While campaigning for the Republican nomination, which is now officially his, he mocked women over their menstrual cycle and looks; performed a gurning impression of a disabled journalist; implied that one of his opponents had something to do with child molestation; slandered the wife and father of another; said he wanted to beat up a protester; and many times recommended porridge for Mrs Clinton. His most devoted supporters, somewhere around 45% of Republican primary voters, appreciate, if not always the sentiment, then the unvarnished manner of such attacks. Unlike fork-tongued professional politicians, they say approvingly, Mr Trump speaks his mind.

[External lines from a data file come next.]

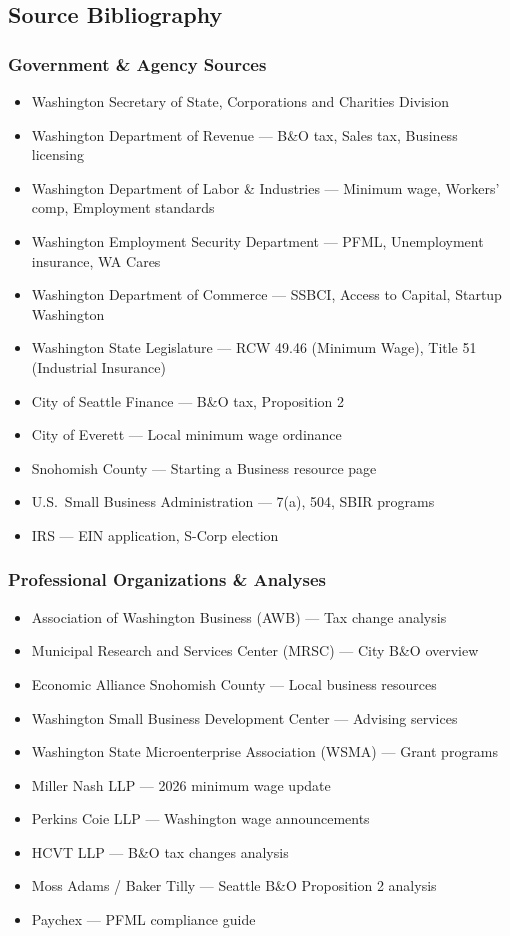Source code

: \documentclass[11pt,letterpaper]{article}
\begin{document}
\subsection{Source Bibliography}

\subsubsection*{Government \& Agency Sources}
\begin{itemize}[leftmargin=2em]
  \item Washington Secretary of State, Corporations and Charities Division
  \item Washington Department of Revenue --- B\&O tax, Sales tax, Business licensing
  \item Washington Department of Labor \& Industries --- Minimum wage, Workers' comp, Employment standards
  \item Washington Employment Security Department --- PFML, Unemployment insurance, WA Cares
  \item Washington Department of Commerce --- SSBCI, Access to Capital, Startup Washington
  \item Washington State Legislature --- RCW 49.46 (Minimum Wage), Title 51 (Industrial Insurance)
  \item City of Seattle Finance --- B\&O tax, Proposition 2
  \item City of Everett --- Local minimum wage ordinance
  \item Snohomish County --- Starting a Business resource page
  \item U.S.\ Small Business Administration --- 7(a), 504, SBIR programs
  \item IRS --- EIN application, S-Corp election
\end{itemize}

\subsubsection*{Professional Organizations \& Analyses}
\begin{itemize}[leftmargin=2em]
  \item Association of Washington Business (AWB) --- Tax change analysis
  \item Municipal Research and Services Center (MRSC) --- City B\&O overview
  \item Economic Alliance Snohomish County --- Local business resources
  \item Washington Small Business Development Center --- Advising services
  \item Washington State Microenterprise Association (WSMA) --- Grant programs
  \item Miller Nash LLP --- 2026 minimum wage update
  \item Perkins Coie LLP --- Washington wage announcements
  \item HCVT LLP --- B\&O tax changes analysis
  \item Moss Adams / Baker Tilly --- Seattle B\&O Proposition 2 analysis
  \item Paychex --- PFML compliance guide
\end{itemize}
\end{document}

But most voters find Mr Trump’s troublemaking and offensiveness off-putting; 67% say he does not have the “temperament or character” to be an “effective president”. In his speech in Cleveland, which was by far the most important of his year-old political career, Mr Trump tried to change that perception.
He needs above all to change it among university-educated whites, for his hopes of beating Mrs Clinton probably rest with them. Having insulted and frightened non-white voters, with his imprecations against immigrants and Spanish speakers and the naked racism of some of his supporters, Mr Trump must, at the least, win more white votes than his unsuccessful predecessors did. Among whites without a degree, he is on course to manage that. In 2012, 61% of whites without a degree voted for Mitt Romney; now, 65% say they will vote for Mr Trump. But those with a degree are less keen on him. In 2012, 56% voted for Mr Romney, giving him a lead with them of 14 percentage points over Barack Obama. Yet only 46% say they are for Mr Trump—just a percentage point more than back Mrs Clinton. Unless Mr Trump can woo enough college-educated whites to significantly widen that gap, most obviously by coming across as less impulsive and divisive, it is hard to see how he can win.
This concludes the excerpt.